Bonanza Column 269 - IVGID Trustees Need to Slow Down

If there is one theme in the early reports about the new IVGID Board of Trustees, it is “slow down.” The new Trustees (three of the five on the Board) were no sooner sworn in than the Board embarked on a four-hour meeting to consider such matters as the search for a new General Manager, the e-Learning Café’s proposal to the Library Board, and Board meeting locations and frequency. The Board packet for this meeting totaled 171 pages and covered a lot of ground. One assumes that the Trustees, particularly the newly-elected three, pored over this packet and studied it carefully to be able to deliberate on all this in just four hours.
Two of the three new Trustees ran on almost identical platforms of cost-cutting and “efficiencies.” As I’ve discussed before, interpretation of election results is at best an inexact art. Except in the case of a landslide, everyone is able to read in the tea leaves of vote counts anything they want to, but objective conclusions are difficult. In my view, the best course for a newly elected official to take is to consider his or her election a limited endorsement (at best) of whatever views they put forth in their campaign, and tread cautiously with a finger on the public pulse.

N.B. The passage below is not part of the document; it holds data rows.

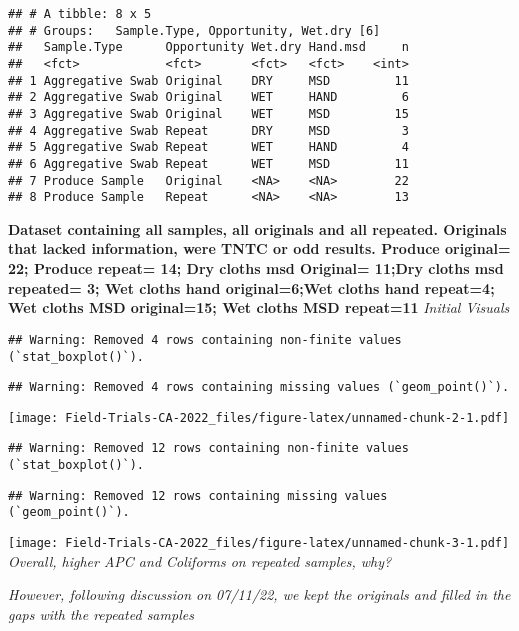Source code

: \documentclass[
]{article}
\begin{document}
\begin{verbatim}
## # A tibble: 8 x 5
## # Groups:   Sample.Type, Opportunity, Wet.dry [6]
##   Sample.Type      Opportunity Wet.dry Hand.msd     n
##   <fct>            <fct>       <fct>   <fct>    <int>
## 1 Aggregative Swab Original    DRY     MSD         11
## 2 Aggregative Swab Original    WET     HAND         6
## 3 Aggregative Swab Original    WET     MSD         15
## 4 Aggregative Swab Repeat      DRY     MSD          3
## 5 Aggregative Swab Repeat      WET     HAND         4
## 6 Aggregative Swab Repeat      WET     MSD         11
## 7 Produce Sample   Original    <NA>    <NA>        22
## 8 Produce Sample   Repeat      <NA>    <NA>        13
\end{verbatim}

\textbf{Dataset containing all samples, all originals and all repeated.
Originals that lacked information, were TNTC or odd results. Produce
original= 22; Produce repeat= 14; Dry cloths msd Original= 11;Dry cloths
msd repeated= 3; Wet cloths hand original=6;Wet cloths hand repeat=4;
Wet cloths MSD original=15; Wet cloths MSD repeat=11} \emph{Initial
Visuals}

\begin{verbatim}
## Warning: Removed 4 rows containing non-finite values (`stat_boxplot()`).
\end{verbatim}

\begin{verbatim}
## Warning: Removed 4 rows containing missing values (`geom_point()`).
\end{verbatim}

\texttt{[image: Field-Trials-CA-2022\_files/figure-latex/unnamed-chunk-2-1.pdf]}

\begin{verbatim}
## Warning: Removed 12 rows containing non-finite values (`stat_boxplot()`).
\end{verbatim}

\begin{verbatim}
## Warning: Removed 12 rows containing missing values (`geom_point()`).
\end{verbatim}

\texttt{[image: Field-Trials-CA-2022\_files/figure-latex/unnamed-chunk-3-1.pdf]}
\emph{Overall, higher APC and Coliforms on repeated samples, why?}

\emph{\emph{However, following discussion on 07/11/22, we kept the
originals and filled in the gaps with the repeated samples}}
\end{document}
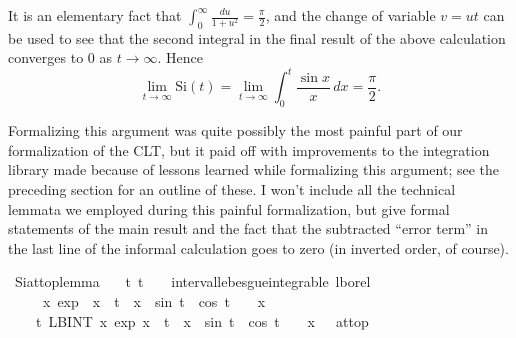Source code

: \documentclass[leqno]{article}
\theoremstyle{definition}
\newcommand\Si{\text{Si}}
\begin{document}
It is an elementary fact that $\int_0^\infty \frac{du}{1+u^2} = \frac{\pi}{2}$, and the change of variable $v = ut$ can be used to see that the second integral in the final result of the above calculation converges to $0$ as $t \rightarrow \infty$. Hence
\[ \lim_{t \rightarrow \infty} \Si(t) = \lim_{t \rightarrow \infty} \int_0^t \frac{\sin x}{x} \, dx = \frac{\pi}{2}. \]

Formalizing this argument was quite possibly the most painful part of our formalization of the CLT, but it paid off with improvements to the integration library made because of lessons learned while formalizing this argument; see the preceding section for an outline of these. I won't include all the technical lemmata we employed during this painful formalization, but give formal statements of the main result and the fact that the subtracted ``error term'' in the last line of the informal calculation goes to zero (in inverted order, of course).\phantom{)}

\medskip

\begin{isabellebody}
\isamarkupfalse%
\ Si{\isacharunderscore}at{\isacharunderscore}top{\isacharunderscore}lemma{\isacharcolon}\isanewline
\ \ \ {\isachardoublequoteopen}{\isasymAnd}t{\isachardot}\ t\ {\isasymge}\ {}\ {\isasymLongrightarrow}\ interval{\isacharunderscore}lebesgue{\isacharunderscore}integrable\ lborel\ {}\ {\isasyminfinity}\isanewline
\ \ \ \ \ {\isacharparenleft}{\isasymlambda}x{\isachardot}\ exp\ {\isacharparenleft}{\isacharminus}\ {\isacharparenleft}x\ {\isacharasterisk}\ t{\isacharparenright}{\isacharparenright}\ {\isacharasterisk}\ {\isacharparenleft}x\ {\isacharasterisk}\ sin\ t\ {\isacharplus}\ cos\ t{\isacharparenright}\ {\isacharslash}\ {\isacharparenleft}{}\ {\isacharplus}\ x\isanewline
\ \ \isanewline
\ \ \ \ {\isachardoublequoteopen}{\isacharparenleft}{\isacharparenleft}{\isasymlambda}t{\isachardot}\ {\isacharparenleft}LBINT\ x{\isacharequal}{}{\isachardot}{\isachardot}{\isasyminfinity}{\isachardot}\ exp\ {\isacharparenleft}{\isacharminus}{\isacharparenleft}x\ {\isacharasterisk}\ t{\isacharparenright}{\isacharparenright}\ {\isacharasterisk}\ {\isacharparenleft}x\ {\isacharasterisk}\ sin\ t\ {\isacharplus}\ cos\ t{\isacharparenright}\ {\isacharslash}\ {\isacharparenleft}{}\ {\isacharplus}\ x{\isacharcircum}{}{\isacharparenright}{\isacharparenright}{\isacharparenright}\ {\isacharminus}{\isacharminus}{\isacharminus}{\isachargreater}\ {}{\isacharparenright}\ at{\isacharunderscore}top{\isachardoublequoteclose}
\end{isabellebody}
\end{document}
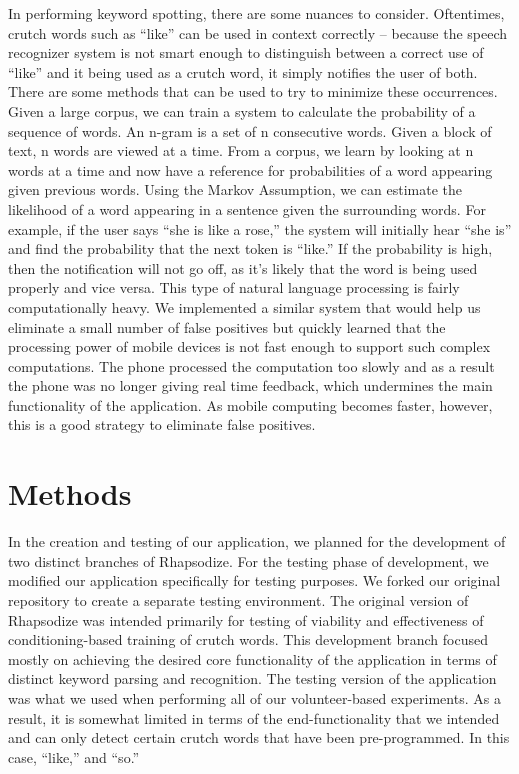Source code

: \documentclass{sigchi}
\begin{document}
In performing keyword spotting, there are some nuances to consider. Oftentimes, crutch words such as “like” can be used in context correctly -- because the speech recognizer system is not smart enough to distinguish between a correct use of “like” and it being used as a crutch word, it simply notifies the user of both. There are some methods that can be used to try to minimize these occurrences. Given a large corpus, we can train a system to calculate the probability of a sequence of words. An n-gram is a set of n consecutive words. Given a block of text, n words are viewed at a time. From a corpus, we learn by looking at n words at a time and now have a reference for probabilities of a word appearing given previous words. Using the Markov Assumption, we can estimate the likelihood of a word appearing in a sentence given the surrounding words. For example, if the user says “she is like a rose,” the system will initially hear “she is” and find the probability that the next token is “like.” If the probability is high, then the notification will not go off, as it’s likely that the word is being used properly and vice versa. This type of natural language processing is fairly computationally heavy. We implemented a similar system that would help us eliminate a small number of false positives but quickly learned that the processing power of mobile devices is not fast enough to support such complex computations. The phone processed the computation too slowly and as a result the phone was no longer giving real time feedback, which undermines the main functionality of the application. As mobile computing becomes faster, however, this is a good strategy to eliminate false positives.

\section{Methods}

In the creation and testing of our application, we planned for the development of two distinct branches of Rhapsodize. For the testing phase of development, we modified our application specifically for testing purposes. We forked our original repository to create a separate testing environment. The original version of Rhapsodize was intended primarily for testing of viability and effectiveness of conditioning-based training of crutch words. This development branch focused mostly on achieving the desired core functionality of the application in terms of distinct keyword parsing and recognition. The testing version of the application was what we used when performing all of our volunteer-based experiments. As a result, it is somewhat limited in terms of the end-functionality that we intended and can only detect certain crutch words that have been pre-programmed. In this case, ``like,'' and ``so.''
\end{document}
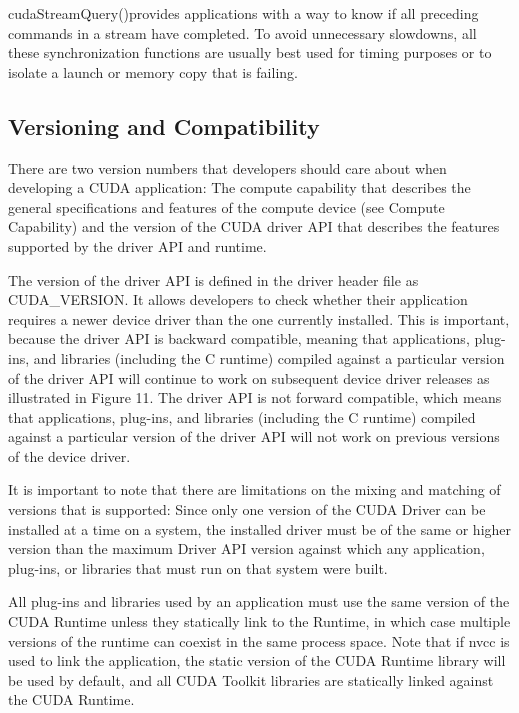 \documentclass[openany]{book}
\begin{document}
cudaStreamQuery()provides applications with a way to know if all preceding 
commands in a stream have completed. To avoid unnecessary slowdowns, all these 
synchronization functions are usually best used for timing purposes or to 
isolate a launch or memory copy that is failing.



\subsection{Versioning and Compatibility}%
There are two version numbers that developers should care about when developing 
a CUDA application: The compute capability that describes the general 
specifications and features of the compute device (see Compute Capability) and 
the version of the CUDA driver API that describes the features supported by the 
driver API and runtime.

The version of the driver API is defined in the driver header file as 
CUDA\_VERSION. It allows developers to check whether their application requires 
a newer device driver than the one currently installed. This is important, 
because the driver API is backward compatible, meaning that applications, 
plug-ins, and libraries (including the C runtime) compiled against a particular 
version of the driver API will continue to work on subsequent device driver 
releases as illustrated in Figure 11. The driver API is not forward compatible, 
which means that applications, plug-ins, and libraries (including the C runtime) 
compiled against a particular version of the driver API will not work on 
previous versions of the device driver.

It is important to note that there are limitations on the mixing and matching of 
versions that is supported:
Since only one version of the CUDA Driver can be installed at a time on a 
system, the installed driver must be of the same or higher version than the 
maximum Driver API version against which any application, plug-ins, or libraries 
that must run on that system were built.

All plug-ins and libraries used by an application must use the same version of 
the CUDA Runtime unless they statically link to the Runtime, in which case 
multiple versions of the runtime can coexist in the same process space. Note 
that if nvcc is used to link the application, the static version of the CUDA 
Runtime library will be used by default, and all CUDA Toolkit libraries are 
statically linked against the CUDA Runtime.
\end{document}

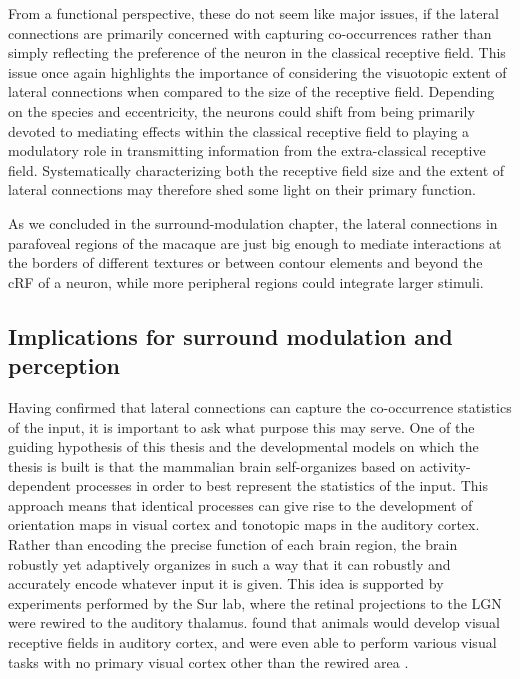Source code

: From a functional perspective, these do not seem like major issues, if
the lateral connections are primarily concerned with capturing
co-occurrences rather than simply reflecting the preference of the
neuron in the classical receptive field. This issue once again
highlights the importance of considering the visuotopic extent of
lateral connections when compared to the size of the receptive
field. Depending on the species and eccentricity, the neurons could
shift from being primarily devoted to mediating effects within the
classical receptive field to playing a modulatory role in transmitting
information from the extra-classical receptive field. Systematically
characterizing both the receptive field size and the extent of lateral
connections may therefore shed some light on their primary function.

As we concluded in the surround-modulation chapter, the lateral
connections in parafoveal regions of the macaque are just big enough
to mediate interactions at the borders of different textures or
between contour elements and beyond the cRF of a neuron, while more
peripheral regions could integrate larger stimuli.

\subsection{Implications for surround modulation and perception}

Having confirmed that lateral connections can capture the
co-occurrence statistics of the input, it is important to ask what
purpose this may serve. One of the guiding hypothesis of this thesis
and the developmental models on which the thesis is built is that the
mammalian brain self-organizes based on activity-dependent processes
in order to best represent the statistics of the input. This approach
means that identical processes can give rise to the development of
orientation maps in visual cortex and tonotopic maps in the auditory
cortex. Rather than encoding the precise function of each brain
region, the brain robustly yet adaptively organizes in such a way that
it can robustly and accurately encode whatever input it is given. This
idea is supported by experiments performed by the Sur lab, where the
retinal projections to the LGN were rewired to the auditory thalamus.
\cite{Sur1990} found that animals would develop visual receptive
fields in auditory cortex, and were even able to perform various
visual tasks with no primary visual cortex other than the rewired area
\citep{vonMelchner2000}.

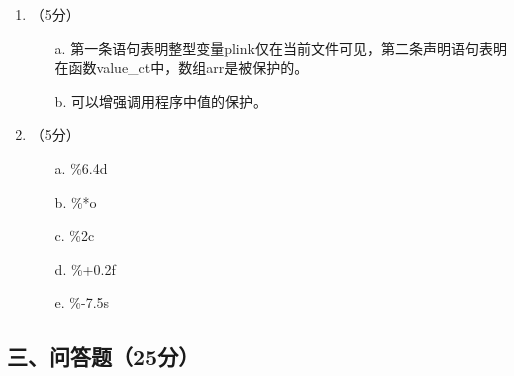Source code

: \documentclass[8pt]{article}
\begin{document}
\begin{CJK}{UTF8}{gkai}
\begin{enumerate}
\item （5分）
\begin{itemize}
\item[a.]
第一条语句表明整型变量plink仅在当前文件可见，第二条声明语句表明在函数value\_ct中，数组arr是被保护的。
\item[b.] 
可以增强调用程序中值的保护。
\end{itemize}
\item （5分）

\begin{itemize}
\item[a.] \%6.4d 
\item[b.] \%*o 
\item[c.] \%2c 
\item[d.] \%+0.2f 
\item[e.] \%-7.5s
\end{itemize}   
\end{enumerate}


\subsection*{三、问答题（25分）}


\end{CJK}
\end{document}

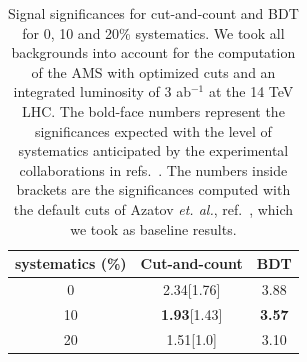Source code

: %
\begin{table}[h]
\centering
\begin{tabular}{c|c|c}
\hline
systematics (\%) & Cut-and-count & BDT \\
\hline\hline 
0 & 2.34[1.76] & 3.88 \\
\hline
10 & {\bf 1.93}[1.43] & {\bf 3.57}  \\
\hline
20 & 1.51[1.0] & 3.10  \\
\hline\hline
\end{tabular}
\caption{Signal significances for cut-and-count and BDT for 0, 10 and 20\% systematics. We took all backgrounds into account for the computation of the AMS with optimized cuts and an integrated luminosity of 3 ab$^{-1}$ at the 14 TeV LHC. The bold-face numbers represent the significances expected with the level of systematics anticipated by the experimental collaborations in refs.~\cite{ATLAS14, ATLAS17, CMS}. The numbers inside brackets are the significances computed with the default cuts of Azatov \emph{et. al.}, ref.~\cite{Azatov:2015oxa}, which we took as baseline results.}
\label{table:resultsbdtKS}
\end{table}
%
%

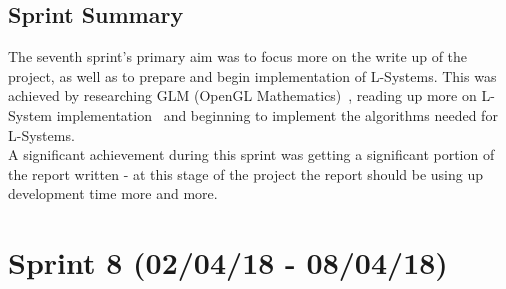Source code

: \documentclass[a4paper,10pt]{report}
\begin{document}
\subsection{Sprint Summary}

The seventh sprint's primary aim was to focus more on the write up of the project, as well as to prepare and begin implementation of L-Systems. This was achieved by researching GLM (OpenGL Mathematics)~\cite{creation2016opengl}, reading up more on L-System implementation~\cite{prusinkiewicz2012algorithmic} and beginning to implement the algorithms needed for L-Systems.\\

A significant achievement during this sprint was getting a significant portion of the report written - at this stage of the project the report should be using up development time more and more.
\clearpage


\section{Sprint 8 (02/04/18 -  08/04/18)}
\end{document}

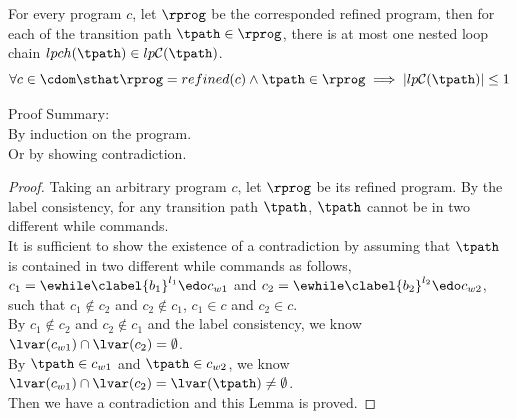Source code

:   \begin{lem}
    \label{lem:lpch_unique}
    For every program $c$, let $\rprog$ be the corresponded refined program, 
    then for each of the transition path $\tpath \in \rprog$, there is at most one nested loop chain $lpch(\tpath) \in lp\mathcal{C}(\tpath)$.
    \[
      \forall c \in \cdom \sthat \rprog = refined(c) \land \tpath \in \rprog \implies 
      |lp\mathcal{C}(\tpath)| \leq 1\]
  \end{lem}
  Proof Summary:
  \\
  By induction on the program.
  \\
  Or by showing contradiction.
  \begin{proof}
    Taking an arbitrary program $c$, let $\rprog$ be its  refined program.
    By the label consistency, for any transition path $\tpath$, $\tpath$ cannot be in two different while commands.
    \\
    It is sufficient to show the existence of a contradiction by assuming that 
    $\tpath$ is contained in two different while commands as follows,
    \\
    $c_1 = \ewhile \clabel{b_1}^{l_1} \edo c_{w1}$ and $c_2 = \ewhile \clabel{b_2}^{l_2} \edo c_{w2}$, 
    \\
    such that $c_1 \not\in c_2$ and $c_2 \not\in c_1$,
    $c_1 \in c$ and $c_2 \in c$.
    \\
    By $c_1 \not\in c_2$ and $c_2 \not\in c_1$ and the label consistency, we know 
    $\lvar(c_{w1}) \cap \lvar(c_2) = \emptyset$.
    \\
    By $\tpath \in c_{w1}$ and $\tpath \in c_{w2}$, we know 
    $\lvar(c_{w1}) \cap \lvar(c_2) = \lvar(\tpath) \neq \emptyset$.
    \\
    Then we have a contradiction and this Lemma is proved.    
  \end{proof}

According to the 2010 census, the population of Incline Village/Crystal Bay is 8,777. Of these there were, in the 2012 election, 5,566 registered voters (Washoe County Registrar of Voters), or 63% of the total population. The three who were elected, Mssrs. Smith, Devine, and Hammerel, received 47.75%, 39.5%, and 39.3% of the vote respectively. This means that 50 to 60% of the electorate did not endorse the three who were elected. I’m not saying that means their positions were wrong, just that they do not necessarily reflect the views of over half of those who voted.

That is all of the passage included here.